§ TRY IT:
Use the entries below and reproduce exactly the lines from the one containing "- Creo un **firmware" down to the one containing "- Capturo tráfico", both of them included.

◇ ◇ ◇

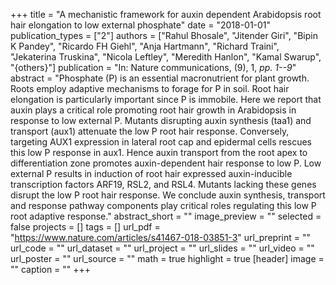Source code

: +++
title = "A mechanistic framework for auxin dependent Arabidopsis root hair elongation to low external phosphate"
date = "2018-01-01"
publication_types = ["2"]
authors = ["Rahul Bhosale", "Jitender Giri", "Bipin K Pandey", "Ricardo FH Giehl", "Anja Hartmann", "Richard Traini", "Jekaterina Truskina", "Nicola Leftley", "Meredith Hanlon", "Kamal Swarup", "{others}"]
publication = "In: Nature communications, (9), 1, _pp. 1--9_"
abstract = "Phosphate (P) is an essential macronutrient for plant growth. Roots employ adaptive mechanisms to forage for P in soil. Root hair elongation is particularly important since P is immobile. Here we report that auxin plays a critical role promoting root hair growth in Arabidopsis in response to low external P. Mutants disrupting auxin synthesis (taa1) and transport (aux1) attenuate the low P root hair response. Conversely, targeting AUX1 expression in lateral root cap and epidermal cells rescues this low P response in aux1. Hence auxin transport from the root apex to differentiation zone promotes auxin-dependent hair response to low P. Low external P results in induction of root hair expressed auxin-inducible transcription factors ARF19, RSL2, and RSL4. Mutants lacking these genes disrupt the low P root hair response. We conclude auxin synthesis, transport and response pathway components play critical roles regulating this low P root adaptive response."
abstract_short = ""
image_preview = ""
selected = false
projects = []
tags = []
url_pdf = "https://www.nature.com/articles/s41467-018-03851-3"
url_preprint = ""
url_code = ""
url_dataset = ""
url_project = ""
url_slides = ""
url_video = ""
url_poster = ""
url_source = ""
math = true
highlight = true
[header]
image = ""
caption = ""
+++
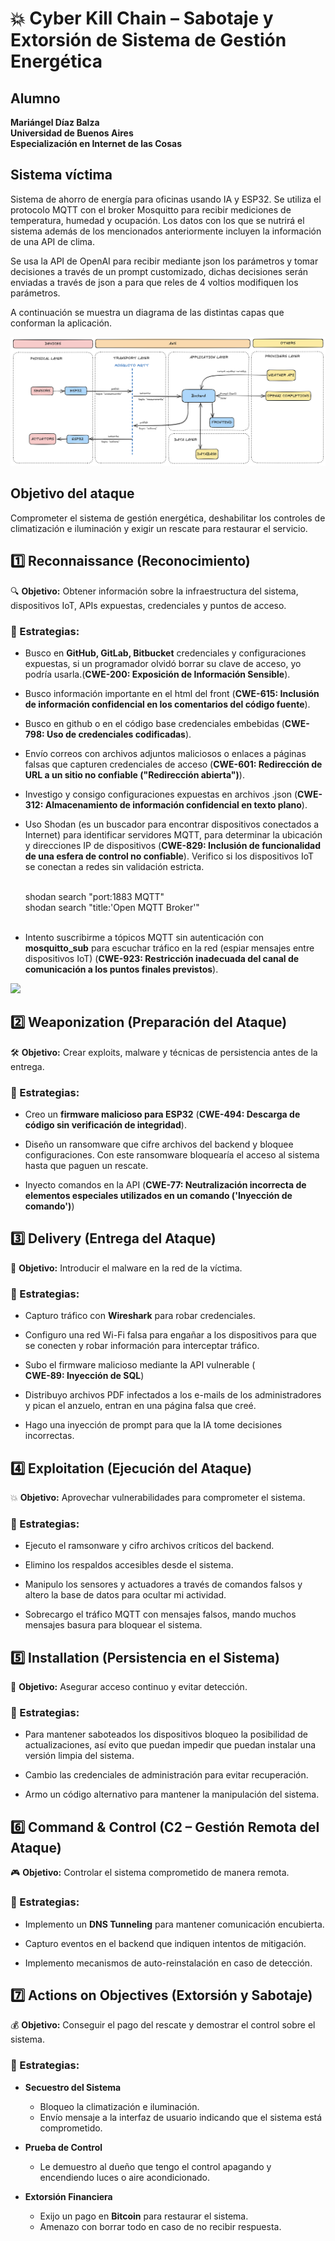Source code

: # 💥 Cyber Kill Chain – Sabotaje y Extorsión de Sistema de Gestión Energética

## Alumno

**Mariángel Díaz Balza** <br>
**Universidad de Buenos Aires**<br>
**Especialización en Internet de las Cosas**<br>

## Sistema víctima

Sistema de ahorro de energía para oficinas usando IA y ESP32. Se utiliza el protocolo MQTT con el broker Mosquitto para recibir mediciones de temperatura, humedad y ocupación. Los datos con los que se nutrirá el sistema además de los mencionados anteriormente incluyen la información de una API de clima.

Se usa la API de OpenAI para recibir mediante json los parámetros y tomar decisiones a través de un prompt customizado, dichas decisiones serán enviadas a través de json a para que reles de 4 voltios modifiquen los parámetros.

A continuación se muestra un diagrama de las distintas capas que conforman la aplicación.

<img src="/CIBS/ejercicio_1_ciberkillchain_ataque/imagenes/diagramaTF.png">

## Objetivo del ataque

Comprometer el sistema de gestión energética, deshabilitar los controles de climatización e iluminación y exigir un rescate para restaurar el servicio.

## 1️⃣ Reconnaissance (Reconocimiento)

🔍 **Objetivo:** Obtener información sobre la infraestructura del sistema, dispositivos IoT, APIs expuestas, credenciales y puntos de acceso.

### 🔹 Estrategias:

- Busco en **GitHub, GitLab, Bitbucket** credenciales y configuraciones expuestas, si un programador olvidó borrar su clave de acceso, yo podría usarla.(**CWE-200: Exposición de Información Sensible**).

- Busco información importante en el html del front (**CWE-615: Inclusión de información confidencial en los comentarios del código fuente**).

- Busco en github o en el código base credenciales embebidas (**CWE-798: Uso de credenciales codificadas**).

- Envío correos con archivos adjuntos maliciosos o enlaces a páginas falsas que capturen credenciales de acceso (**CWE-601: Redirección de URL a un sitio no confiable ("Redirección abierta")**).

- Investigo y consigo configuraciones expuestas en archivos .json (**CWE-312: Almacenamiento de información confidencial en texto plano**). 

- Uso Shodan (es un buscador para encontrar dispositivos conectados a Internet) para identificar servidores MQTT, para determinar la ubicación y direcciones IP de dispositivos (**CWE-829: Inclusión de funcionalidad de una esfera de control no confiable**). Verifico si los dispositivos IoT se conectan a redes sin validación estricta.<br><br>

    shodan search "port:1883 MQTT"  <br>
    shodan search "title:'Open MQTT Broker'"  <br><br>

- Intento suscribirme a tópicos MQTT sin autenticación con **mosquitto_sub** para escuchar tráfico en la red (espiar mensajes entre dispositivos IoT) (**CWE-923: Restricción inadecuada del canal de comunicación a los puntos finales previstos**).<br>

<img src="/ejercicio_1_ciberkillchain_ataque/imagenes/suscripcion_topics.png">

## 2️⃣ Weaponization (Preparación del Ataque)

🛠 **Objetivo:** Crear exploits, malware y técnicas de persistencia antes de la entrega.

### 🔹 Estrategias:

- Creo un **firmware malicioso para ESP32** (**CWE-494: Descarga de código sin verificación de integridad**).

- Diseño un ransomware que cifre archivos del backend y bloquee configuraciones. Con este ransomware bloquearía el acceso al sistema hasta que paguen un rescate.

- Inyecto comandos en la API (**CWE-77: Neutralización incorrecta de elementos especiales utilizados en un comando ('Inyección de comando')**)

## **3️⃣ Delivery (Entrega del Ataque)**

📩 **Objetivo:** Introducir el malware en la red de la víctima. 

### 🔹 Estrategias:

- Capturo tráfico con **Wireshark** para robar credenciales.

- Configuro una red Wi-Fi falsa para engañar a los dispositivos para que se conecten y robar información para interceptar tráfico. 

- Subo el firmware malicioso mediante la API vulnerable (		
**CWE-89: Inyección de SQL**)

- Distribuyo archivos PDF infectados a los e-mails de los administradores y pican el anzuelo, entran en una página falsa que creé.

- Hago una inyección de prompt para que la IA tome decisiones incorrectas.


## 4️⃣ Exploitation (Ejecución del Ataque)  

💥 **Objetivo:** Aprovechar vulnerabilidades para comprometer el sistema.  

### 🔹 Estrategias:

- Ejecuto el ramsonware y cifro archivos críticos del backend.

- Elimino los respaldos accesibles desde el sistema.

- Manipulo los sensores y actuadores a través de comandos falsos y altero la base de datos para ocultar mi actividad.  

- Sobrecargo el tráfico MQTT con mensajes falsos, mando muchos mensajes basura para bloquear el sistema.

## 5️⃣ Installation (Persistencia en el Sistema)  

🔗 **Objetivo:** Asegurar acceso continuo y evitar detección.  

### 🔹 Estrategias:

- Para mantener saboteados los dispositivos bloqueo la posibilidad de actualizaciones, así evito que puedan impedir que puedan instalar una versión limpia del sistema.

- Cambio las credenciales de administración para evitar recuperación.

- Armo un código alternativo para mantener la manipulación del sistema.

## 6️⃣ Command & Control (C2 – Gestión Remota del Ataque)  
🎮 **Objetivo:** Controlar el sistema comprometido de manera remota.  

### 🔹 Estrategias:

- Implemento un **DNS Tunneling** para mantener comunicación encubierta.  

- Capturo eventos en el backend que indiquen intentos de mitigación.  

- Implemento mecanismos de auto-reinstalación en caso de detección.  


## 7️⃣ Actions on Objectives (Extorsión y Sabotaje)  
💰 **Objetivo:** Conseguir el pago del rescate y demostrar el control sobre el sistema.  

### 🔹 Estrategias:

- **Secuestro del Sistema**

  - Bloqueo  la climatización e iluminación.  
  - Envío mensaje a la interfaz de usuario indicando que el sistema está comprometido.  

- **Prueba de Control**
  - Le demuestro al dueño que tengo el control apagando y encendiendo luces o aire acondicionado.

- **Extorsión Financiera**
  - Exijo un pago en **Bitcoin** para restaurar el sistema.  
  - Amenazo con borrar todo en caso de no recibir respuesta.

◇ ◇ ◇

§ TASK ANSWER:
- Creo un **firmware malicioso para ESP32** (**CWE-494: Descarga de código sin verificación de integridad**).

- Diseño un ransomware que cifre archivos del backend y bloquee configuraciones. Con este ransomware bloquearía el acceso al sistema hasta que paguen un rescate.

- Inyecto comandos en la API (**CWE-77: Neutralización incorrecta de elementos especiales utilizados en un comando ('Inyección de comando')**)

## **3️⃣ Delivery (Entrega del Ataque)**

📩 **Objetivo:** Introducir el malware en la red de la víctima. 

### 🔹 Estrategias:

- Capturo tráfico con **Wireshark** para robar credenciales.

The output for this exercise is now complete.